Le coin, qui a attiré l’attention des visiteurs du salon, était rempli de phrases d’espoir, de confessions personnelles, de souhaits et de réflexions, écrites en arabe et en anglais. Une scène qui incarnait l’esprit du salon en tant qu’espace de connaissance, de dialogue et d’ouverture.
Ainsi, la lecture n’était plus un acte individuel et silencieux, mais s’étendait à une participation vivante dans la création du sens.
Dans une déclaration à la correspondante de SANA, l’initiatrice du projet, Amal Aricha, a expliqué que l’idée repose sur le recyclage culturel, en réutilisant des feuilles déjà consommées et en les transformant en une œuvre artistique au sein du salon. Une démarche qui donne la vie à des matériaux négligés et incarne la symbolique du papier en tant que premier réceptacle du savoir.
« La diversité des couches de papier symbolise la multiplicité des sources de connaissance, et confirme que ce mur avait transformé la lecture d’une expérience individuelle en une état d’interaction où le visiteur devient partenaire dans l’expression. », a-t-elle ajouté.
Voix du mur… Messages du cœur
L’étudiant Aghyad Bani Marjah a indiqué que sa participation part de son sentiment que le mur constitue un espace d’expression sans crainte.

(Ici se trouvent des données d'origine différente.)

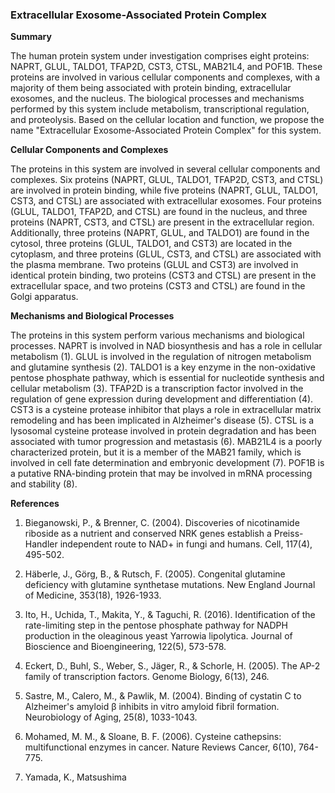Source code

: ### Extracellular Exosome-Associated Protein Complex

**Summary**

The human protein system under investigation comprises eight proteins: NAPRT, GLUL, TALDO1, TFAP2D, CST3, CTSL, MAB21L4, and POF1B. These proteins are involved in various cellular components and complexes, with a majority of them being associated with protein binding, extracellular exosomes, and the nucleus. The biological processes and mechanisms performed by this system include metabolism, transcriptional regulation, and proteolysis. Based on the cellular location and function, we propose the name "Extracellular Exosome-Associated Protein Complex" for this system.

**Cellular Components and Complexes**

The proteins in this system are involved in several cellular components and complexes. Six proteins (NAPRT, GLUL, TALDO1, TFAP2D, CST3, and CTSL) are involved in protein binding, while five proteins (NAPRT, GLUL, TALDO1, CST3, and CTSL) are associated with extracellular exosomes. Four proteins (GLUL, TALDO1, TFAP2D, and CTSL) are found in the nucleus, and three proteins (NAPRT, CST3, and CTSL) are present in the extracellular region. Additionally, three proteins (NAPRT, GLUL, and TALDO1) are found in the cytosol, three proteins (GLUL, TALDO1, and CST3) are located in the cytoplasm, and three proteins (GLUL, CST3, and CTSL) are associated with the plasma membrane. Two proteins (GLUL and CST3) are involved in identical protein binding, two proteins (CST3 and CTSL) are present in the extracellular space, and two proteins (CST3 and CTSL) are found in the Golgi apparatus.

**Mechanisms and Biological Processes**

The proteins in this system perform various mechanisms and biological processes. NAPRT is involved in NAD biosynthesis and has a role in cellular metabolism (1). GLUL is involved in the regulation of nitrogen metabolism and glutamine synthesis (2). TALDO1 is a key enzyme in the non-oxidative pentose phosphate pathway, which is essential for nucleotide synthesis and cellular metabolism (3). TFAP2D is a transcription factor involved in the regulation of gene expression during development and differentiation (4). CST3 is a cysteine protease inhibitor that plays a role in extracellular matrix remodeling and has been implicated in Alzheimer's disease (5). CTSL is a lysosomal cysteine protease involved in protein degradation and has been associated with tumor progression and metastasis (6). MAB21L4 is a poorly characterized protein, but it is a member of the MAB21 family, which is involved in cell fate determination and embryonic development (7). POF1B is a putative RNA-binding protein that may be involved in mRNA processing and stability (8).

**References**

1. Bieganowski, P., & Brenner, C. (2004). Discoveries of nicotinamide riboside as a nutrient and conserved NRK genes establish a Preiss-Handler independent route to NAD+ in fungi and humans. Cell, 117(4), 495-502.

2. Häberle, J., Görg, B., & Rutsch, F. (2005). Congenital glutamine deficiency with glutamine synthetase mutations. New England Journal of Medicine, 353(18), 1926-1933.

3. Ito, H., Uchida, T., Makita, Y., & Taguchi, R. (2016). Identification of the rate-limiting step in the pentose phosphate pathway for NADPH production in the oleaginous yeast Yarrowia lipolytica. Journal of Bioscience and Bioengineering, 122(5), 573-578.

4. Eckert, D., Buhl, S., Weber, S., Jäger, R., & Schorle, H. (2005). The AP-2 family of transcription factors. Genome Biology, 6(13), 246.

5. Sastre, M., Calero, M., & Pawlik, M. (2004). Binding of cystatin C to Alzheimer's amyloid β inhibits in vitro amyloid fibril formation. Neurobiology of Aging, 25(8), 1033-1043.

6. Mohamed, M. M., & Sloane, B. F. (2006). Cysteine cathepsins: multifunctional enzymes in cancer. Nature Reviews Cancer, 6(10), 764-775.

7. Yamada, K., Matsushima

Il a souligné la forte interaction des visiteurs de tous les âges et appelé à élargir les initiatives qui offrent aux jeunes un espace d’expression responsable.
Quant au visiteur Mohammad Tarek, il a écrit que la lecture transforme l’être humain, affirmant que le salon permet de découvrir de nouvelles expériences et de idées, tout en saluant la diversité des titres et l’affluence vers les stands culturels.
Il a également insisté sur l’importance de soutenir les activités qui encouragent la lecture.
À la clôture du salon, le coin « Mur des aveux » demeure le témoin d’une période où les Syriens ont trouvé dans le livre un espace pour penser, rêver et écrire… sans restriction ni peur.